Dalam menanggapi masalah IQ, EQ dan SQ, Guruji mengingatkan Bapak Harry Dharsono untuk tidak lupa pada Sexual Quontient , karena beliau yakin bahwa karena kurang beresnya masalah ranjang para pejabat, maka kekacauan mereka itu malah meluas terproyeksi ke luar (masyarakat). Untuk itu, urusan sex mereka harus diselesaikan dahulu dengan Sexual Quontient tersebut.

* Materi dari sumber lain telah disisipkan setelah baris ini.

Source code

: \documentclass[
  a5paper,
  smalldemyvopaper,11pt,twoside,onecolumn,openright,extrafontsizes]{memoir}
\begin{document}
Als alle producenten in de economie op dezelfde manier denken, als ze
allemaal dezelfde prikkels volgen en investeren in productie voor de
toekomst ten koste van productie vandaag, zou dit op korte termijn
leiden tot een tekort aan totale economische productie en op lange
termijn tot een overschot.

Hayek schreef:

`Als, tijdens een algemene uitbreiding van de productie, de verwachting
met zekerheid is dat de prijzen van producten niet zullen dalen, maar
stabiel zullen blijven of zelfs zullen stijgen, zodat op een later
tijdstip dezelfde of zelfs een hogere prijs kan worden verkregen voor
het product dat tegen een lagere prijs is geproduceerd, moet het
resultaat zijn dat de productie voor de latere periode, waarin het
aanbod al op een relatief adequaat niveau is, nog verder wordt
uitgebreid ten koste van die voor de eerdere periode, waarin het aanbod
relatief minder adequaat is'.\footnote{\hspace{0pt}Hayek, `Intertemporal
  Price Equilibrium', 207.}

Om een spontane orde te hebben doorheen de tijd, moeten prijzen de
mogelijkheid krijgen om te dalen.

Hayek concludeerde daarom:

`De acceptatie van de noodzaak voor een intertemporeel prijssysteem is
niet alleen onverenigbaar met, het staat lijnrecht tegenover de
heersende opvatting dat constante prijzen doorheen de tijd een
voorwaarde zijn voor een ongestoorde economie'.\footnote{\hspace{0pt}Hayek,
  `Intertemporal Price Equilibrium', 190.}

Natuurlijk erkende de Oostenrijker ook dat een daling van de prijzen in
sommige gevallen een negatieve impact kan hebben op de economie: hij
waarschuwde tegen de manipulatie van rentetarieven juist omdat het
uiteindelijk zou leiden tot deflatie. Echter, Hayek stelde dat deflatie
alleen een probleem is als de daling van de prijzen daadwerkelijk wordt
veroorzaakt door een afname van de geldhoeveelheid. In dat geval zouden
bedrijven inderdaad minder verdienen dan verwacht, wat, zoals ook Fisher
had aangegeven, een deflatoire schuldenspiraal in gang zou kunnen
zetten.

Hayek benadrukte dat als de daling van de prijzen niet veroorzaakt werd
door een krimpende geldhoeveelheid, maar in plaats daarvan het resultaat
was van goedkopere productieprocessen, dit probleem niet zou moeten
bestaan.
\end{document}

Guruji juga mengungkapkan bahwa ternyata IMF dan World Bank juga mendapat dana dari VOC (perusahaan dagang yang pernah berkuasa ratusan tahun di Indonesia), yang secara mengejutkan masih berdiri di Eropa. Banyak negara-negara Eropa menyimpan dana-dana hasil penjualan rempah-rempah para raja-raja di kepulauan Nusantara dulu yang bahkan pernah menjual rempah-rempah lebih mahal dari mutiara. Tahun 1930-an Soekarno, diberi promissory note untuk dana sebesar 30 juta dollar untuk membangun republik ini. Dana-dana ini lah yang mungkin membuat Soekarno berani berkata ‘ go to hell America/IMF .’

Hal ini hanya menunjukkan betapa kayanya bangsa Indonesia, tetapi sayang sekali bangsa kita tidak bisa menghargai dan hanya ingin menengadahkan tangan ke pihak asing serta menjadi pengemis di negeri sendiri.